Inside is liquid gold.
IV alcohol, ethyl ether, formalin. Pressurized oxygen tanks. Enough to torch this wing to hell.
Seth lights up. “You’re a damn pyro in scrubs.”
“No,” I mutter, pulling out bottles. “I’m a surgeon. And this is a controlled burn.” Rory’s the pyro, but I don’t mention it. Seth needs to keep his head in the game until the right moment.
We soak sheets and wrap bottles in torn linens for makeshift Molotovs. Raphael helps quietly, efficiently. It’s methodical, almost reverent—like we’re building something sacred.
Or sacrilegious.
I pause by a bulletin board as the others prepare the ignition trail. There’s an old schedule posted, yellow with age. Names, numbers, procedures. Scrawled across it in red marker—fresher, newer—is one word:
“CIRCLE.”
Below it:“Phase IV trials moved to Sublevel 3. All non-cleared staff are to avoid chamber.”
One framed photograph shows an amphitheater. An old cross. An altar.
That’s it.
“That’s where he took her,” I tell Raphael, gesturing to the photograph.

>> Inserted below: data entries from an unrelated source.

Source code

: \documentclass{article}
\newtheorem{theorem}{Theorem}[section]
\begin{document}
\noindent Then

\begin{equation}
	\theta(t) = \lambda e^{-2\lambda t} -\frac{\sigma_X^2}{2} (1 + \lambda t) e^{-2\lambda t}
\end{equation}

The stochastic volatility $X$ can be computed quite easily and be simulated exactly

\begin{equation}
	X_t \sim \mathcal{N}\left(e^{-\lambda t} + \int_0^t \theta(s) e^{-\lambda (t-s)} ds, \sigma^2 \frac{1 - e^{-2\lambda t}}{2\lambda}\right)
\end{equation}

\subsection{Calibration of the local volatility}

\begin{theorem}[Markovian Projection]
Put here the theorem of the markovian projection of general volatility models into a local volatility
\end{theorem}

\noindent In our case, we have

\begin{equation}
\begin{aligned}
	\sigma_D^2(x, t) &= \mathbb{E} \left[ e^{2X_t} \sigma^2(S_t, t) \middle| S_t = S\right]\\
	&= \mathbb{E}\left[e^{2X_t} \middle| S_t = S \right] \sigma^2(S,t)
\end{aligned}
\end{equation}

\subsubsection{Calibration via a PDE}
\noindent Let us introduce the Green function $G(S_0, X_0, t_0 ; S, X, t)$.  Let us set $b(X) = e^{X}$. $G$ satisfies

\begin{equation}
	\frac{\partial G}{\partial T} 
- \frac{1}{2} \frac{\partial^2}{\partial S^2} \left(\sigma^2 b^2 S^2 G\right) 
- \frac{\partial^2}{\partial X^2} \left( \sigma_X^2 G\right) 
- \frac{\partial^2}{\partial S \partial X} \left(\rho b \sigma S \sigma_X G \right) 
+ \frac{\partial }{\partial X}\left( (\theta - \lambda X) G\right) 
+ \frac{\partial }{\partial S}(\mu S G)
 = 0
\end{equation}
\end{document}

He narrows his eyes, inspecting before they turn grim. “You just earned yourself sevenfold instead of ten, Jude.”
I’ll take it.
I step closer, brushing dust off the corner of the bulletin. The ink smears under my glove, but the intent is still clear. Whatever this Circle is, they moved it underground. Away from any detection.
Away from help.
Seth lights the first trail. The fire catches slow, licking up the soaked cloth before bursting to life. Orange glow floods the hall.
A distant alarm rings somewhere far down the corridor.

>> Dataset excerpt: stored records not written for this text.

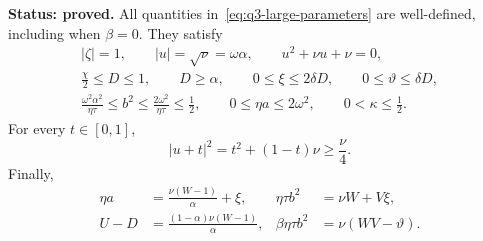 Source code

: \begin{lemma}
\label{lem:q3-large-parameters}
\textbf{Status: proved.}
All quantities in~\eqref{eq:q3-large-parameters} are well-defined,
including when \(\beta=0\). They satisfy
\begin{equation}
\begin{gathered}
|\zeta|=1,\qquad |u|=\sqrt{\nu}=\omega\alpha,
\qquad u^2+\nu u+\nu=0,\\
\frac{\chi}{2}\le D\le1,\qquad D\ge\alpha,
\qquad 0\le\xi\le2\delta D,
\qquad 0\le\vartheta\le\delta D,\\
\frac{\omega^2\alpha^2}{\eta\tau}
\le b^2\le\frac{2\omega^2}{\eta\tau}\le\frac12,
\qquad 0\le\eta a\le2\omega^2,
\qquad 0<\kappa\le\frac12.
\end{gathered}
\label{eq:q3-large-parameter-bounds}
\end{equation}
For every \(t\in[0,1]\),
\begin{equation}
|u+t|^2=t^2+(1-t)\nu\ge\frac{\nu}{4}.
\label{eq:q3-large-denominator-bound}
\end{equation}
Finally,
\begin{equation}
\begin{aligned}
\eta a&=\frac{\nu(W-1)}{\alpha}+\xi,
&\eta\tau b^2&=\nu W+V\xi,\\
U-D&=\frac{(1-\alpha)\nu(W-1)}{\alpha},
&\beta\eta\tau b^2&=\nu(WV-\vartheta).
\end{aligned}
\label{eq:q3-large-algebra-identities}
\end{equation}
\end{lemma}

“Time to go.” Raphael slings his pack higher. “We’ve got maybe two minutes before someone reroutes.”
As we backpedal, the flames bloom behind us, devouring old beds, walls, paper files. Smoke curls up like fingers reaching for our throats. The building screams.

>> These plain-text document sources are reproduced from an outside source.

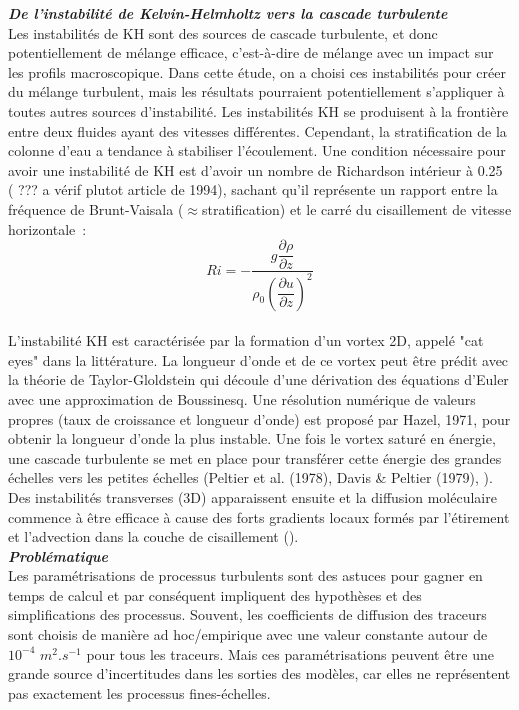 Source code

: \documentclass[a4paper,12pt]{article}
\begin{document}
    \newline
    \textbf{\textit{De l'instabilité de Kelvin-Helmholtz vers la cascade turbulente}} \\
    Les instabilités de KH sont des sources de cascade turbulente, et donc potentiellement de mélange efficace, c'est-à-dire de mélange avec un impact sur les profils macroscopique. Dans cette étude, on a choisi ces instabilités pour créer du mélange turbulent, mais les résultats pourraient potentiellement s'appliquer à toutes autres sources d'instabilité. Les instabilités KH se produisent à la frontière entre deux fluides ayant des vitesses différentes. Cependant, la stratification de la colonne d'eau a tendance à stabiliser l'écoulement. Une condition nécessaire pour avoir une instabilité de KH est d'avoir un nombre de Richardson intérieur à 0.25 (\cite{peltier_m_2003} ??? a vérif plutot article de 1994), sachant qu'il représente un rapport entre la fréquence de Brunt-Vaisala ($\approx$stratification) et le carré du cisaillement de vitesse horizontale : \\
    \begin{equation}
        Ri = -\frac{g \dfrac{\partial\rho}{\partial z}}{\rho_0 (\dfrac{\partial u}{\partial z})^2}
        \label{Ri}
    \end{equation}
    \\
    L'instabilité KH est caractérisée par la formation d'un vortex 2D, appelé "cat eyes" dans la littérature. La longueur d'onde et de ce vortex peut être prédit avec la théorie de Taylor-Gloldstein qui découle d'une dérivation des équations d'Euler avec une approximation de Boussinesq. Une résolution numérique de valeurs propres (taux de croissance et longueur d'onde) est proposé par Hazel, 1971, pour obtenir la longueur d'onde la plus instable. Une fois le vortex saturé en énergie, une cascade turbulente se met en place pour transférer cette énergie des grandes échelles vers les petites échelles (Peltier et al. (1978), Davis \& Peltier (1979), \cite{klaassen_onset_1985} \cite{klaassen_role_1989}). Des instabilités transverses (3D) apparaissent ensuite et la diffusion moléculaire commence à être efficace à cause des forts gradients locaux formés par l'étirement et l'advection dans la couche de cisaillement (\cite{caulfield_three_1994}).  \\
    \newline
    \textbf{\textit{Problématique}} \\
    Les paramétrisations de processus turbulents sont des astuces pour gagner en temps de calcul et par conséquent impliquent des hypothèses et des simplifications des processus. Souvent, les coefficients de diffusion des traceurs sont choisis de manière ad hoc/empirique avec une valeur constante autour de $10^{-4}$ $m^2.s^{-1}$ pour tous les traceurs. Mais ces paramétrisations peuvent être une grande source d'incertitudes dans les sorties des modèles, car elles ne représentent pas exactement les processus fines-échelles. 
\end{document}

I glance at the others—Seth has that unhinged grin he gets before a fight. Raphael’s expression is unreadable, eyes locked forward.
Briella.
It’s all he’s thinking about.
I picture her bound, bleeding, screaming under the Prophet’s knife on that altar. Or the cross. I picture her marking. The circle he’ll carve into her. The weight she’ll carry because we were too late.
My gut clenches.
Whatever mark he puts on her—I’ll fix it. I’ll bear it. I’ll take the punishment Raphael wants to give someone—anyone. Let him break me open if it means she lives.
Let him tear me limb from limb if her heart keeps beating.
We reach the access stairwell. Smoke trails after us like a living thing.
I grip the railing and stare down into the black.
“We find that sublevel,” Raphael says. “And we end this.”